Though now known as Rievaulx Bridge it was more frequently recorded as Scawton Bridge in the 16th, 17th and 18th centuries and the first bridge was there in the middle of the 12th century and referred to as Hengenderbriggam in territorio de Scaltona, a hanging bridge recorded in the grant of land at Scaltun to the Abbots of Rievaulx.
The exact location of that bridge is not known but as the grant also listed the land known as Oswaldhenges which stretched as far as the River Rye and whose eastern boundary was defined by Nettlebeck it is not likely to have been too far from the present-day bridge.
The hanging bridge over the Rye linked Rievaulx with Spurriergate the only road to the south and as the numbers of travellers to and from the Abbey and the shipments of goods, particularly wool increased the monks must have thought the old bridge to be inadequate and as they were given the right to alter the course of the river in the last quarter of the 12th century they built a new bridge at the same time and by the beginning of the 17th century when it had been in existence for over 400 years money was regularly needed for its repair.
The people of Rievaulx jealously guarded what they considered to be their rights to the bridge and early in the 18th century Edward Skelton, Sylvester Sturdy and Christopher Spence, all Scawton tenants of Sir Thomas Fairfax were fined one shilling each at a Rievaulx Manor Court for ‘washing sheep at Rivalx Bridge when they had no right’.
In the last half of the 17th century five separate payments amounting to £48 15s 10d were made for the repair of Scawton Bridge and in 1735 it was reported that ‘the foundations of the middle and north arches of Scawton Bridge
had been undermined by floods and battlement stones were loose and thrown down’ so it is perhaps not surprising that in 1754 when there was a Great Flood a haystack floated down down the river and stuck under the bridge until the volume of water finally brought about its destruction.
The present-day bridge was built in 1756 and for many years a huge timber support from the old bridge lay in the river.

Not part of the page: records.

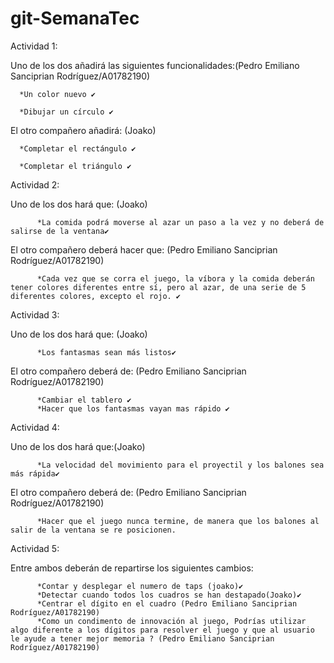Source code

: # git-SemanaTec
Actividad 1:

Uno de los dos añadirá las siguientes funcionalidades:(Pedro Emiliano Sanciprian Rodríguez/A01782190) 

      *Un color nuevo ✔️
      
      *Dibujar un círculo ✔️
      
El otro compañero añadirá: (Joako)

      *Completar el rectángulo ✔️
      
      *Completar el triángulo ✔️
      


Actividad 2:

Uno de los dos hará que: (Joako)

          *La comida podrá moverse al azar un paso a la vez y no deberá de salirse de la ventana✔️
          
El otro compañero deberá hacer que: (Pedro Emiliano Sanciprian Rodríguez/A01782190)

          *Cada vez que se corra el juego, la víbora y la comida deberán tener colores diferentes entre sí, pero al azar, de una serie de 5 diferentes colores, excepto el rojo. ✔️


Actividad 3:

Uno de los dos hará que: (Joako)

          *Los fantasmas sean más listos✔️
El otro compañero deberá de: (Pedro Emiliano Sanciprian Rodríguez/A01782190)

          *Cambiar el tablero ✔️
          *Hacer que los fantasmas vayan mas rápido ✔️

Actividad 4:

Uno de los dos hará que:(Joako)

          *La velocidad del movimiento para el proyectil y los balones sea más rápida✔️
El otro compañero deberá de: (Pedro Emiliano Sanciprian Rodríguez/A01782190) 

          *Hacer que el juego nunca termine, de manera que los balones al salir de la ventana se re posicionen.

Actividad 5:

Entre ambos deberán de repartirse los siguientes cambios:

          *Contar y desplegar el numero de taps (joako)✔️     
          *Detectar cuando todos los cuadros se han destapado(Joako)✔️
          *Centrar el dígito en el cuadro (Pedro Emiliano Sanciprian Rodríguez/A01782190) 
          *Como un condimento de innovación al juego, Podrías utilizar algo diferente a los dígitos para resolver el juego y que al usuario le ayude a tener mejor memoria ? (Pedro Emiliano Sanciprian Rodríguez/A01782190)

There at the beginning of the new millennium the huge piece of wood could have possibly come from a tree planted before the end of the last one and when it was washed away in the floods of October 2004 at least 900 years of history went with it.
The designers and builders of the present-day bridge could not have imagined the amount and weight of traffic that would pass over their bridge designed for pedestrian and horse drawn vehicles and it is a tribute to their skill that it remains in such good condition.